WORK ITEM: Look below for the line that has "CV Builder App". Set down the lines from there through the line that has "- Tailwind CSS (v3)", exactly as written.

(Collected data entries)

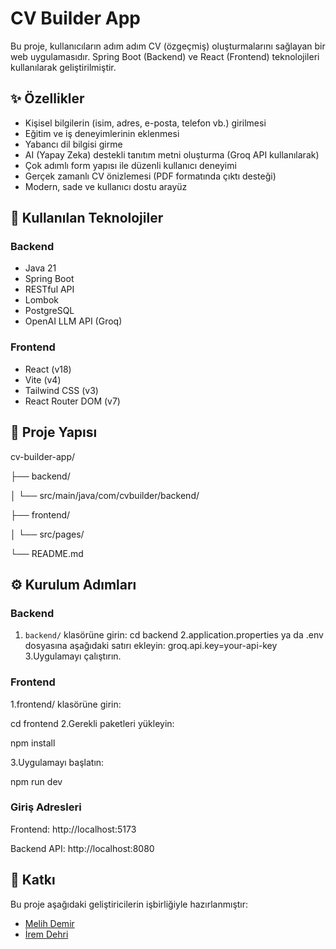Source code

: # CV Builder App

Bu proje, kullanıcıların adım adım CV (özgeçmiş) oluşturmalarını sağlayan bir web uygulamasıdır. Spring Boot (Backend) ve React (Frontend) teknolojileri kullanılarak geliştirilmiştir.

## ✨ Özellikler

- Kişisel bilgilerin (isim, adres, e-posta, telefon vb.) girilmesi
- Eğitim ve iş deneyimlerinin eklenmesi
- Yabancı dil bilgisi girme
- AI (Yapay Zeka) destekli tanıtım metni oluşturma (Groq API kullanılarak)
- Çok adımlı form yapısı ile düzenli kullanıcı deneyimi
- Gerçek zamanlı CV önizlemesi (PDF formatında çıktı desteği)
- Modern, sade ve kullanıcı dostu arayüz

## 🚀 Kullanılan Teknolojiler

### Backend
- Java 21
- Spring Boot
- RESTful API
- Lombok
- PostgreSQL
- OpenAI LLM API (Groq)

### Frontend
- React (v18)
- Vite (v4)
- Tailwind CSS (v3)
- React Router DOM (v7)

## 📁 Proje Yapısı

cv-builder-app/

├── backend/

│ └── src/main/java/com/cvbuilder/backend/

├── frontend/

│ └── src/pages/

└── README.md


## ⚙️ Kurulum Adımları

### Backend

1. `backend/` klasörüne girin:
cd backend
2.application.properties ya da .env dosyasına aşağıdaki satırı ekleyin:
groq.api.key=your-api-key
3.Uygulamayı çalıştırın.

### Frontend
1.frontend/ klasörüne girin:

cd frontend
2.Gerekli paketleri yükleyin:

npm install

3.Uygulamayı başlatın:

npm run dev

### Giriş Adresleri
Frontend: http://localhost:5173

Backend API: http://localhost:8080

## 👥 Katkı  
Bu proje aşağıdaki geliştiricilerin işbirliğiyle hazırlanmıştır:

- [Melih Demir](https://github.com/melihdemir0)  
- [İrem Dehri](https://github.com/iremdehri)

FINISHED EXERCISE:
: # CV Builder App

Bu proje, kullanıcıların adım adım CV (özgeçmiş) oluşturmalarını sağlayan bir web uygulamasıdır. Spring Boot (Backend) ve React (Frontend) teknolojileri kullanılarak geliştirilmiştir.

## ✨ Özellikler

- Kişisel bilgilerin (isim, adres, e-posta, telefon vb.) girilmesi
- Eğitim ve iş deneyimlerinin eklenmesi
- Yabancı dil bilgisi girme
- AI (Yapay Zeka) destekli tanıtım metni oluşturma (Groq API kullanılarak)
- Çok adımlı form yapısı ile düzenli kullanıcı deneyimi
- Gerçek zamanlı CV önizlemesi (PDF formatında çıktı desteği)
- Modern, sade ve kullanıcı dostu arayüz

## 🚀 Kullanılan Teknolojiler

### Backend
- Java 21
- Spring Boot
- RESTful API
- Lombok
- PostgreSQL
- OpenAI LLM API (Groq)

### Frontend
- React (v18)
- Vite (v4)
- Tailwind CSS (v3)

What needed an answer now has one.